Integrating train service route design with passenger flow allocation for an urban rail transit line

Abstract

Train service design problem considers many operating strategies, i.e., multiple service routes, multiple train compositions, and express/local modes. Incorporating multiple operating strategies, this study first formulates an integer linear programming model for integrating train service route design with the passenger flow allocation problem. Consistency between the two components is enforced by a set of linking constraints that consider the relationship between the number of transit trips assigned to a route and the capacity of a single train.

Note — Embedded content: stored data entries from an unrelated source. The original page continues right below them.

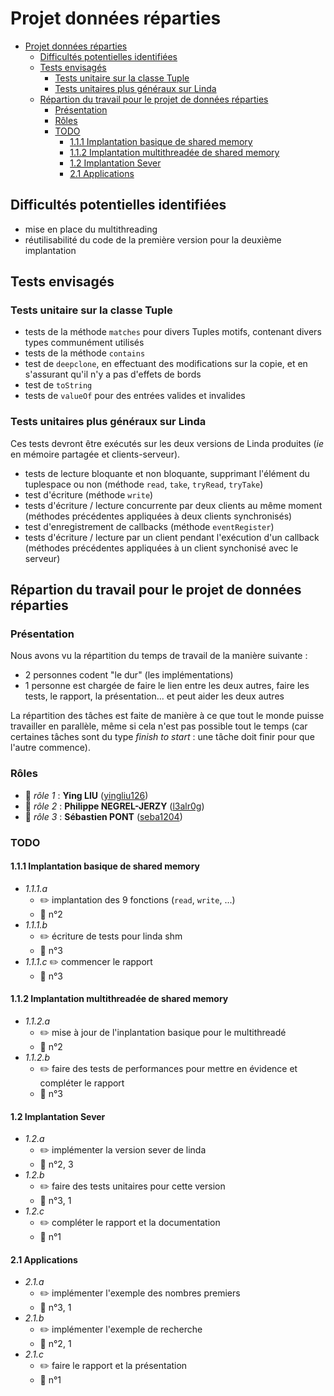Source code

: # Projet données réparties

- [Projet données réparties](#projet-données-réparties)
  - [Difficultés potentielles identifiées](#difficultés-potentielles-identifiées)
  - [Tests envisagés](#tests-envisagés)
    - [Tests unitaire sur la classe Tuple](#tests-unitaire-sur-la-classe-tuple)
    - [Tests unitaires plus généraux sur Linda](#tests-unitaires-plus-généraux-sur-linda)
  - [Répartion du travail pour le projet de données réparties](#répartion-du-travail-pour-le-projet-de-données-réparties)
    - [Présentation](#présentation)
    - [Rôles](#rôles)
    - [TODO](#todo)
      - [1.1.1 Implantation basique de shared memory](#111-implantation-basique-de-shared-memory)
      - [1.1.2 Implantation multithreadée de shared memory](#112-implantation-multithreadée-de-shared-memory)
      - [1.2 Implantation Sever](#12-implantation-sever)
      - [2.1 Applications](#21-applications)

## Difficultés potentielles identifiées
- mise en place du multithreading
- réutilisabilité du code de la première version pour la deuxième implantation

## Tests envisagés

### Tests unitaire sur la classe Tuple
- tests de la méthode `matches` pour divers Tuples motifs, contenant divers types communément utilisés
- tests de la méthode `contains`
- test de `deepclone`, en effectuant des modifications sur la copie, et en s'assurant qu'il n'y a pas d'effets de bords
- test de `toString` 
- tests de `valueOf` pour des entrées valides et invalides

### Tests unitaires plus généraux sur Linda

Ces tests devront être exécutés sur les deux versions de Linda produites (*ie* en mémoire partagée et clients-serveur).

- tests de lecture bloquante et non bloquante, supprimant l'élément du tuplespace ou non (méthode `read`, `take`, `tryRead`, `tryTake`)
- test d'écriture (méthode `write`)
- tests d'écriture / lecture concurrente par deux clients au même moment (méthodes précédentes appliquées à deux clients synchronisés)
- test d'enregistrement de callbacks (méthode `eventRegister`)
- tests d'écriture / lecture par un client pendant l'exécution d'un callback (méthodes précédentes appliquées à un client synchonisé avec le serveur)

## Répartion du travail pour le projet de données réparties

### Présentation

Nous avons vu la répartition du temps de travail de la manière suivante :

- 2 personnes codent "le dur" (les implémentations)
- 1 personne est chargée de faire le lien entre les deux autres, faire les tests, le rapport, la présentation... et peut aider les deux autres

La répartition des tâches est faite de manière à ce que tout le monde puisse travailler en parallèle, même si cela n'est pas possible tout le temps (car certaines tâches sont du type *finish to start* : une tâche doit finir pour que l'autre commence).

### Rôles

- 👤 *rôle 1* : **Ying LIU** ([yingliu126](https://github.com/yingliu126))
- 👤 *rôle 2* : **Philippe NEGREL-JERZY** ([l3alr0g](https://github.com/l3alr0g))
- 👤 *rôle 3* : **Sébastien PONT** ([seba1204](https://github.com/seba1204))

### TODO

#### 1.1.1 Implantation basique de shared memory

- *1.1.1.a*
  - ✏️ implantation des 9 fonctions (`read`, `write`, ...)
  - 👤 n°2
- *1.1.1.b*
  - ✏️ écriture de tests pour linda shm
  - 👤 n°3
- *1.1.1.c* ✏️ commencer le rapport
  - 👤 n°3

#### 1.1.2 Implantation multithreadée de shared memory

- *1.1.2.a*
  - ✏️ mise à jour de l'inplantation basique pour le multithreadé
  - 👤 n°2
- *1.1.2.b*
  - ✏️ faire des tests de performances pour mettre en évidence et compléter le rapport
  - 👤 n°3

#### 1.2 Implantation Sever

- *1.2.a*
  - ✏️ implémenter la version sever de linda
  - 👤 n°2, 3
- *1.2.b*
  - ✏️ faire des tests unitaires pour cette version
  - 👤 n°3, 1
- *1.2.c*
  - ✏️ compléter le rapport et la documentation
  - 👤 n°1

#### 2.1 Applications

- *2.1.a*
  - ✏️ implémenter l'exemple des nombres premiers
  - 👤 n°3, 1
- *2.1.b*
  - ✏️ implémenter l'exemple de recherche
  - 👤 n°2, 1
- *2.1.c*
  - ✏️ faire le rapport et la présentation
  - 👤 n°1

To solve the proposed model on real-life instances, we develop an approach that utilizes the Alternating Direction Method of Multipliers (ADMM). This dualizes the linking constraints and decomposes the problem into two subproblems: a train service route design subproblem and a passenger flow allocation subproblem. The latter can be subdivided into a set of passenger group-specific subproblems and is solved by a label correcting algorithm. Through Lagrangian multipliers, the interplay between the train service route design and passenger flow allocation subproblems is explored. To address the nonlinearities that arise in ADMM, we describe a new linearization technique for the quadratic penalty terms in the two subproblems by exploiting the rolling update mechanism of ADMM. The proposed approach is tested on synthetic and real-life instances from an urban rail company in China. The numerical results show that the proposed ADMM approach provides objective values that are on average 7.63% better than the conventional sequential approach. We also demonstrate that ADMM provides smaller optimality gaps in general when compared to a Lagrangian relaxation approach.